> _Exercise goal_
Every word of the data must be reproduced in your reply exactly.

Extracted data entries
BEGIN

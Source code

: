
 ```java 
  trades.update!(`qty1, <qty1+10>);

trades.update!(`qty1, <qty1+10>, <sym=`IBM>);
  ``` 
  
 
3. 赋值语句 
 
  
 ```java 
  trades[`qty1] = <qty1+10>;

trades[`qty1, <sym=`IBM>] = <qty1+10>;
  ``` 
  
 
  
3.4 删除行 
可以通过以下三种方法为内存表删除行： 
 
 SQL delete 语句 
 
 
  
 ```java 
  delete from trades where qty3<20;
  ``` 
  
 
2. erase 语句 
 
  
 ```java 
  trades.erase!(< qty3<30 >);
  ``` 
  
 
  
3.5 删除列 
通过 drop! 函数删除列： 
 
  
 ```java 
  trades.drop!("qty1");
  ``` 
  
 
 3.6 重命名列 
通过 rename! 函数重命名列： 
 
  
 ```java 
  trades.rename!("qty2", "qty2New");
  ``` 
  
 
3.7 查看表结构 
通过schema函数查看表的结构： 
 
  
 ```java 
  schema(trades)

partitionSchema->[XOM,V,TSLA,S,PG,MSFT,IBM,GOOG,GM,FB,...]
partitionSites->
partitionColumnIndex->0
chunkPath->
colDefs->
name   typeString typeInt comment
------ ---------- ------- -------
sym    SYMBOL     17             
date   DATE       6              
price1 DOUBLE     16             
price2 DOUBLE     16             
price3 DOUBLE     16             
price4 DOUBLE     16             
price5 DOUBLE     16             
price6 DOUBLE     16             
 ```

END

> _Result of this task_
Source code

:
 ```java 
  trades.update!(`qty1, <qty1+10>);

trades.update!(`qty1, <qty1+10>, <sym=`IBM>);
  ``` 
  
 
3. 赋值语句 
 
  
 ```java 
  trades[`qty1] = <qty1+10>;

trades[`qty1, <sym=`IBM>] = <qty1+10>;
  ``` 
  
 
  
3.4 删除行 
可以通过以下三种方法为内存表删除行： 
 
 SQL delete 语句 
 
 
  
 ```java 
  delete from trades where qty3<20;
  ``` 
  
 
2. erase 语句 
 
  
 ```java 
  trades.erase!(< qty3<30 >);
  ``` 
  
 
  
3.5 删除列 
通过 drop! 函数删除列： 
 
  
 ```java 
  trades.drop!("qty1");
  ``` 
  
 
 3.6 重命名列 
通过 rename! 函数重命名列： 
 
  
 ```java 
  trades.rename!("qty2", "qty2New");
  ``` 
  
 
3.7 查看表结构 
通过schema函数查看表的结构： 
 
  
 ```java 
  schema(trades)

partitionSchema->[XOM,V,TSLA,S,PG,MSFT,IBM,GOOG,GM,FB,...]
partitionSites->
partitionColumnIndex->0
chunkPath->
colDefs->
name   typeString typeInt comment
------ ---------- ------- -------
sym    SYMBOL     17             
date   DATE       6              
price1 DOUBLE     16             
price2 DOUBLE     16             
price3 DOUBLE     16             
price4 DOUBLE     16             
price5 DOUBLE     16             
price6 DOUBLE     16             
 ```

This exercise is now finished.